=== MATERIAL FOR THE TASK ===

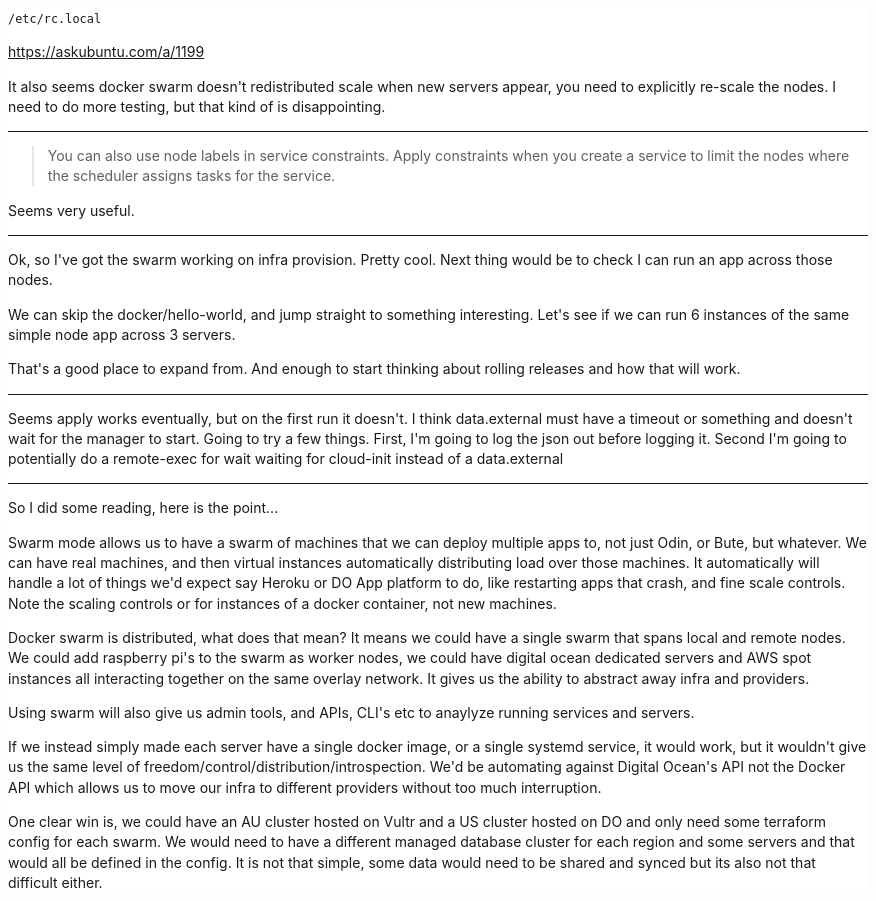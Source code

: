     /etc/rc.local

https://askubuntu.com/a/1199

It also seems docker swarm doesn't redistributed scale when new servers appear, you need to explicitly re-scale the nodes.  I need to do more testing, but that kind of is disappointing.

---

> You can also use node labels in service constraints. Apply constraints when you create a service to limit the nodes where the scheduler assigns tasks for the service.

Seems very useful.

---

Ok, so I've got the swarm working on infra provision.  Pretty cool.  Next thing would be to check I can run an app across those nodes.

We can skip the docker/hello-world, and jump straight to something interesting.  Let's see if we can run 6 instances of the same simple node app across 3 servers.

That's a good place to expand from.  And enough to start thinking about rolling releases and how that will work.

---

Seems apply works eventually, but on the first run it doesn't.  I think data.external must have a timeout or something and doesn't wait for the manager to start.  Going to try a few things.  First, I'm going to log the json out before logging it.  Second I'm going to potentially do a remote-exec for wait waiting for cloud-init instead of a data.external

---

So I did some reading, here is the point...

Swarm mode allows us to have a swarm of machines that we can deploy multiple apps to, not just Odin, or Bute, but whatever.  We can have real machines, and then virtual instances automatically distributing load over those machines.  It automatically will handle a lot of things we'd expect say Heroku or DO App platform to do, like restarting apps that crash, and fine scale controls.  Note the scaling controls or for instances of a docker container, not new machines.

Docker swarm is distributed, what does that mean?  It means we could have a single swarm that spans local and remote nodes.  We could add raspberry pi's to the swarm as worker nodes, we could have digital ocean dedicated servers and AWS spot instances all interacting together on the same overlay network.  It gives us the ability to abstract away infra and providers.

Using swarm will also give us admin tools, and APIs, CLI's etc to anaylyze running services and servers.  

If we instead simply made each server have a single docker image, or a single systemd service, it would work, but it wouldn't give us the same level of freedom/control/distribution/introspection.  We'd be automating against Digital Ocean's API not the Docker API which allows us to move our infra to different providers without too much interruption.

One clear win is, we could have an AU cluster hosted on Vultr and a US cluster hosted on DO and only need some terraform config for each swarm.  We would need to have a different managed database cluster for each region and some servers and that would all be defined in the config.  It is not that simple, some data would need to be shared and synced but its also not that difficult either.
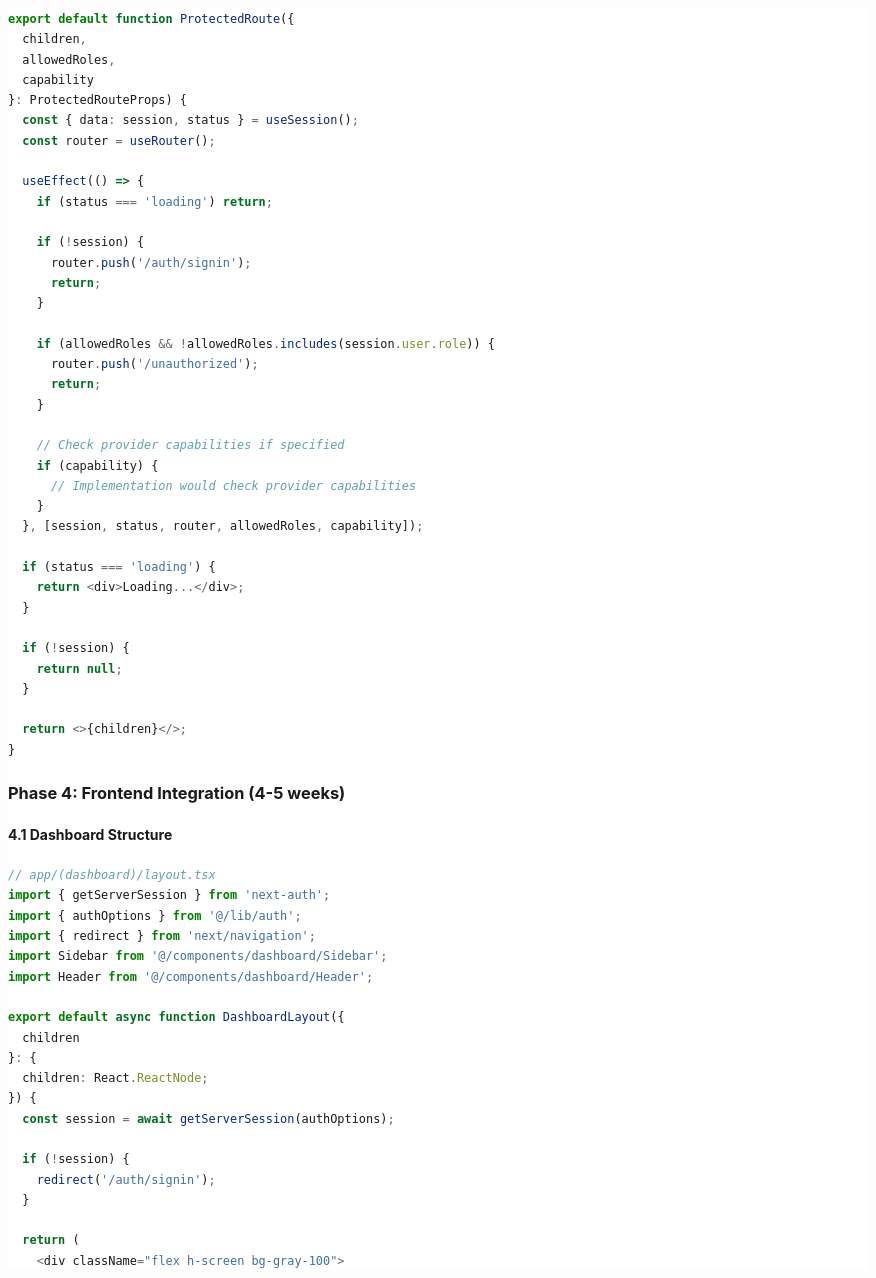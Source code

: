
 ```typescript
export default function ProtectedRoute({ 
  children, 
  allowedRoles,
  capability 
}: ProtectedRouteProps) {
  const { data: session, status } = useSession();
  const router = useRouter();

  useEffect(() => {
    if (status === 'loading') return;

    if (!session) {
      router.push('/auth/signin');
      return;
    }

    if (allowedRoles && !allowedRoles.includes(session.user.role)) {
      router.push('/unauthorized');
      return;
    }

    // Check provider capabilities if specified
    if (capability) {
      // Implementation would check provider capabilities
    }
  }, [session, status, router, allowedRoles, capability]);

  if (status === 'loading') {
    return <div>Loading...</div>;
  }

  if (!session) {
    return null;
  }

  return <>{children}</>;
}
```

### Phase 4: Frontend Integration (4-5 weeks)

#### 4.1 Dashboard Structure
```typescript
// app/(dashboard)/layout.tsx
import { getServerSession } from 'next-auth';
import { authOptions } from '@/lib/auth';
import { redirect } from 'next/navigation';
import Sidebar from '@/components/dashboard/Sidebar';
import Header from '@/components/dashboard/Header';

export default async function DashboardLayout({
  children
}: {
  children: React.ReactNode;
}) {
  const session = await getServerSession(authOptions);

  if (!session) {
    redirect('/auth/signin');
  }

  return (
    <div className="flex h-screen bg-gray-100">
```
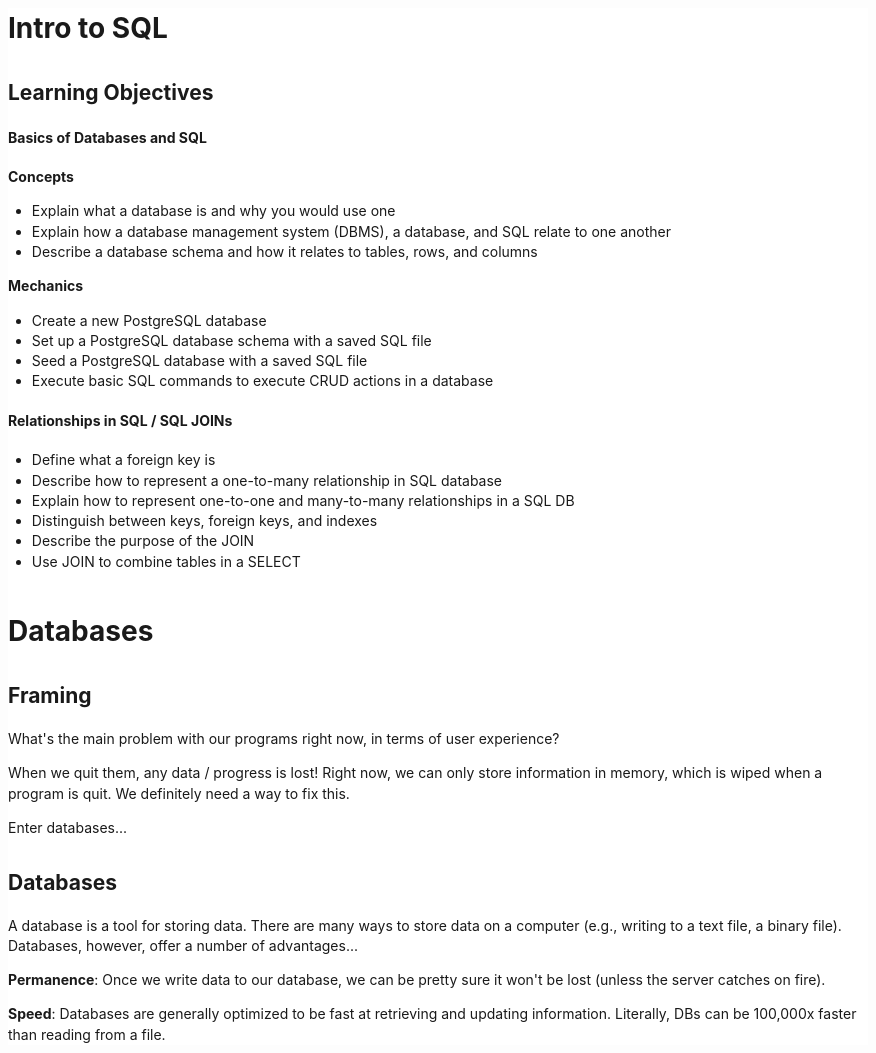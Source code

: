 # Intro to SQL

## Learning Objectives

#### Basics of Databases and SQL

**Concepts**
- Explain what a database is and why you would use one
- Explain how a database management system (DBMS), a database, and SQL relate to one another
- Describe a database schema and how it relates to tables, rows, and columns

**Mechanics**
- Create a new PostgreSQL database
- Set up a PostgreSQL database schema with a saved SQL file
- Seed a PostgreSQL database with a saved SQL file
- Execute basic SQL commands to execute CRUD actions in a database

#### Relationships in SQL / SQL JOINs

- Define what a foreign key is
- Describe how to represent a one-to-many relationship in SQL database
- Explain how to represent one-to-one and many-to-many relationships in a SQL DB
- Distinguish between keys, foreign keys, and indexes
- Describe the purpose of the JOIN
- Use JOIN to combine tables in a SELECT


# Databases


## Framing

What's the main problem with our programs right now, in terms of user
experience?

When we quit them, any data / progress is lost! Right now, we can only store
information in memory, which is wiped when a program is quit. We definitely
need a way to fix this.

Enter databases...

## Databases

A database is a tool for storing data. There are many ways to store data on a computer (e.g., writing to a text file, a binary file). Databases, however, offer a number of advantages...

**Permanence**: Once we write data to our database, we can be pretty sure it
won't be lost (unless the server catches on fire).

**Speed**: Databases are generally optimized to be fast at retrieving and updating information. Literally, DBs can be 100,000x faster than reading from a file.
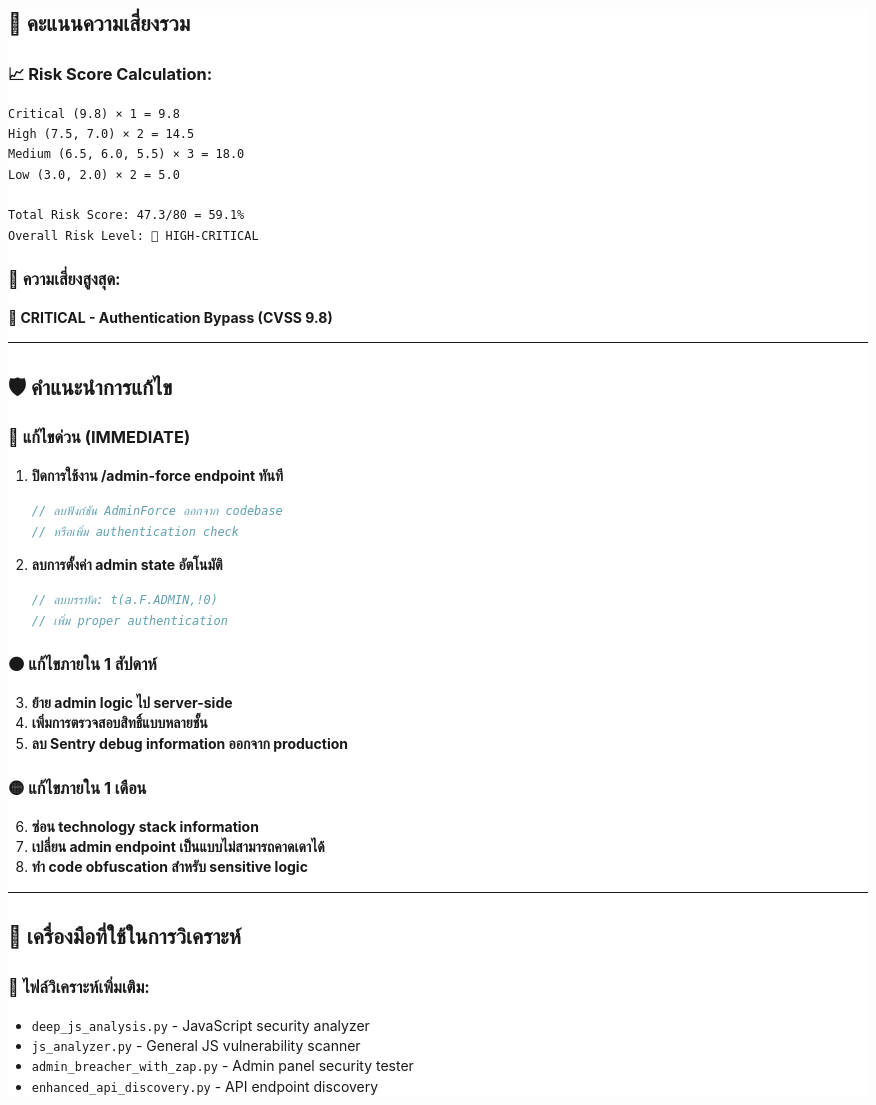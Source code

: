 ## 🎯 คะแนนความเสี่ยงรวม

### 📈 **Risk Score Calculation:**
```
Critical (9.8) × 1 = 9.8
High (7.5, 7.0) × 2 = 14.5  
Medium (6.5, 6.0, 5.5) × 3 = 18.0
Low (3.0, 2.0) × 2 = 5.0

Total Risk Score: 47.3/80 = 59.1%
Overall Risk Level: 🔴 HIGH-CRITICAL
```

### 🚨 **ความเสี่ยงสูงสุด**: 
**🔴 CRITICAL - Authentication Bypass (CVSS 9.8)**

---

## 🛡️ คำแนะนำการแก้ไข

### 🔴 **แก้ไขด่วน (IMMEDIATE)**

1. **ปิดการใช้งาน /admin-force endpoint ทันที**
   ```javascript
   // ลบฟังก์ชัน AdminForce ออกจาก codebase
   // หรือเพิ่ม authentication check
   ```

2. **ลบการตั้งค่า admin state อัตโนมัติ**
   ```javascript
   // ลบบรรทัด: t(a.F.ADMIN,!0)
   // เพิ่ม proper authentication
   ```

### 🟠 **แก้ไขภายใน 1 สัปดาห์**

3. **ย้าย admin logic ไป server-side**
4. **เพิ่มการตรวจสอบสิทธิ์แบบหลายชั้น**
5. **ลบ Sentry debug information ออกจาก production**

### 🟡 **แก้ไขภายใน 1 เดือน**

6. **ซ่อน technology stack information**
7. **เปลี่ยน admin endpoint เป็นแบบไม่สามารถคาดเดาได้**
8. **ทำ code obfuscation สำหรับ sensitive logic**

---

## 🔬 เครื่องมือที่ใช้ในการวิเคราะห์

### 📁 **ไฟล์วิเคราะห์เพิ่มเติม:**
- `deep_js_analysis.py` - JavaScript security analyzer
- `js_analyzer.py` - General JS vulnerability scanner  
- `admin_breacher_with_zap.py` - Admin panel security tester
- `enhanced_api_discovery.py` - API endpoint discovery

===

▸ **EXERCISE GOAL**: Please repeat the listing above word for word, with the pictures removed.

▸ **TASK ANSWER**:
Source code

:     /etc/rc.local

https://askubuntu.com/a/1199

It also seems docker swarm doesn't redistributed scale when new servers appear, you need to explicitly re-scale the nodes.  I need to do more testing, but that kind of is disappointing.

---

> You can also use node labels in service constraints. Apply constraints when you create a service to limit the nodes where the scheduler assigns tasks for the service.

Seems very useful.

---

Ok, so I've got the swarm working on infra provision.  Pretty cool.  Next thing would be to check I can run an app across those nodes.

We can skip the docker/hello-world, and jump straight to something interesting.  Let's see if we can run 6 instances of the same simple node app across 3 servers.

That's a good place to expand from.  And enough to start thinking about rolling releases and how that will work.

---

Seems apply works eventually, but on the first run it doesn't.  I think data.external must have a timeout or something and doesn't wait for the manager to start.  Going to try a few things.  First, I'm going to log the json out before logging it.  Second I'm going to potentially do a remote-exec for wait waiting for cloud-init instead of a data.external

---

So I did some reading, here is the point...

Swarm mode allows us to have a swarm of machines that we can deploy multiple apps to, not just Odin, or Bute, but whatever.  We can have real machines, and then virtual instances automatically distributing load over those machines.  It automatically will handle a lot of things we'd expect say Heroku or DO App platform to do, like restarting apps that crash, and fine scale controls.  Note the scaling controls or for instances of a docker container, not new machines.

Docker swarm is distributed, what does that mean?  It means we could have a single swarm that spans local and remote nodes.  We could add raspberry pi's to the swarm as worker nodes, we could have digital ocean dedicated servers and AWS spot instances all interacting together on the same overlay network.  It gives us the ability to abstract away infra and providers.

Using swarm will also give us admin tools, and APIs, CLI's etc to anaylyze running services and servers.  

If we instead simply made each server have a single docker image, or a single systemd service, it would work, but it wouldn't give us the same level of freedom/control/distribution/introspection.  We'd be automating against Digital Ocean's API not the Docker API which allows us to move our infra to different providers without too much interruption.

One clear win is, we could have an AU cluster hosted on Vultr and a US cluster hosted on DO and only need some terraform config for each swarm.  We would need to have a different managed database cluster for each region and some servers and that would all be defined in the config.  It is not that simple, some data would need to be shared and synced but its also not that difficult either.
Source code

:
 ```typescript
export default function ProtectedRoute({ 
  children, 
  allowedRoles,
  capability 
}: ProtectedRouteProps) {
  const { data: session, status } = useSession();
  const router = useRouter();

  useEffect(() => {
    if (status === 'loading') return;

    if (!session) {
      router.push('/auth/signin');
      return;
    }

    if (allowedRoles && !allowedRoles.includes(session.user.role)) {
      router.push('/unauthorized');
      return;
    }

    // Check provider capabilities if specified
    if (capability) {
      // Implementation would check provider capabilities
    }
  }, [session, status, router, allowedRoles, capability]);

  if (status === 'loading') {
    return <div>Loading...</div>;
  }

  if (!session) {
    return null;
  }

  return <>{children}</>;
}
```

### Phase 4: Frontend Integration (4-5 weeks)

#### 4.1 Dashboard Structure
```typescript
// app/(dashboard)/layout.tsx
import { getServerSession } from 'next-auth';
import { authOptions } from '@/lib/auth';
import { redirect } from 'next/navigation';
import Sidebar from '@/components/dashboard/Sidebar';
import Header from '@/components/dashboard/Header';

export default async function DashboardLayout({
  children
}: {
  children: React.ReactNode;
}) {
  const session = await getServerSession(authOptions);

  if (!session) {
    redirect('/auth/signin');
  }

  return (
    <div className="flex h-screen bg-gray-100">
```
Source code

: # Intro to SQL

## Learning Objectives

#### Basics of Databases and SQL

**Concepts**
- Explain what a database is and why you would use one
- Explain how a database management system (DBMS), a database, and SQL relate to one another
- Describe a database schema and how it relates to tables, rows, and columns

**Mechanics**
- Create a new PostgreSQL database
- Set up a PostgreSQL database schema with a saved SQL file
- Seed a PostgreSQL database with a saved SQL file
- Execute basic SQL commands to execute CRUD actions in a database

#### Relationships in SQL / SQL JOINs

- Define what a foreign key is
- Describe how to represent a one-to-many relationship in SQL database
- Explain how to represent one-to-one and many-to-many relationships in a SQL DB
- Distinguish between keys, foreign keys, and indexes
- Describe the purpose of the JOIN
- Use JOIN to combine tables in a SELECT


# Databases


## Framing

What's the main problem with our programs right now, in terms of user
experience?

When we quit them, any data / progress is lost! Right now, we can only store
information in memory, which is wiped when a program is quit. We definitely
need a way to fix this.

Enter databases...

## Databases

A database is a tool for storing data. There are many ways to store data on a computer (e.g., writing to a text file, a binary file). Databases, however, offer a number of advantages...

**Permanence**: Once we write data to our database, we can be pretty sure it
won't be lost (unless the server catches on fire).

**Speed**: Databases are generally optimized to be fast at retrieving and updating information. Literally, DBs can be 100,000x faster than reading from a file.
Source code

: ## 🎯 คะแนนความเสี่ยงรวม

### 📈 **Risk Score Calculation:**
```
Critical (9.8) × 1 = 9.8
High (7.5, 7.0) × 2 = 14.5  
Medium (6.5, 6.0, 5.5) × 3 = 18.0
Low (3.0, 2.0) × 2 = 5.0

Total Risk Score: 47.3/80 = 59.1%
Overall Risk Level: 🔴 HIGH-CRITICAL
```

### 🚨 **ความเสี่ยงสูงสุด**: 
**🔴 CRITICAL - Authentication Bypass (CVSS 9.8)**

---

## 🛡️ คำแนะนำการแก้ไข

### 🔴 **แก้ไขด่วน (IMMEDIATE)**

1. **ปิดการใช้งาน /admin-force endpoint ทันที**
   ```javascript
   // ลบฟังก์ชัน AdminForce ออกจาก codebase
   // หรือเพิ่ม authentication check
   ```

2. **ลบการตั้งค่า admin state อัตโนมัติ**
   ```javascript
   // ลบบรรทัด: t(a.F.ADMIN,!0)
   // เพิ่ม proper authentication
   ```

### 🟠 **แก้ไขภายใน 1 สัปดาห์**

3. **ย้าย admin logic ไป server-side**
4. **เพิ่มการตรวจสอบสิทธิ์แบบหลายชั้น**
5. **ลบ Sentry debug information ออกจาก production**

### 🟡 **แก้ไขภายใน 1 เดือน**

6. **ซ่อน technology stack information**
7. **เปลี่ยน admin endpoint เป็นแบบไม่สามารถคาดเดาได้**
8. **ทำ code obfuscation สำหรับ sensitive logic**

---

## 🔬 เครื่องมือที่ใช้ในการวิเคราะห์

### 📁 **ไฟล์วิเคราะห์เพิ่มเติม:**
- `deep_js_analysis.py` - JavaScript security analyzer
- `js_analyzer.py` - General JS vulnerability scanner  
- `admin_breacher_with_zap.py` - Admin panel security tester
- `enhanced_api_discovery.py` - API endpoint discovery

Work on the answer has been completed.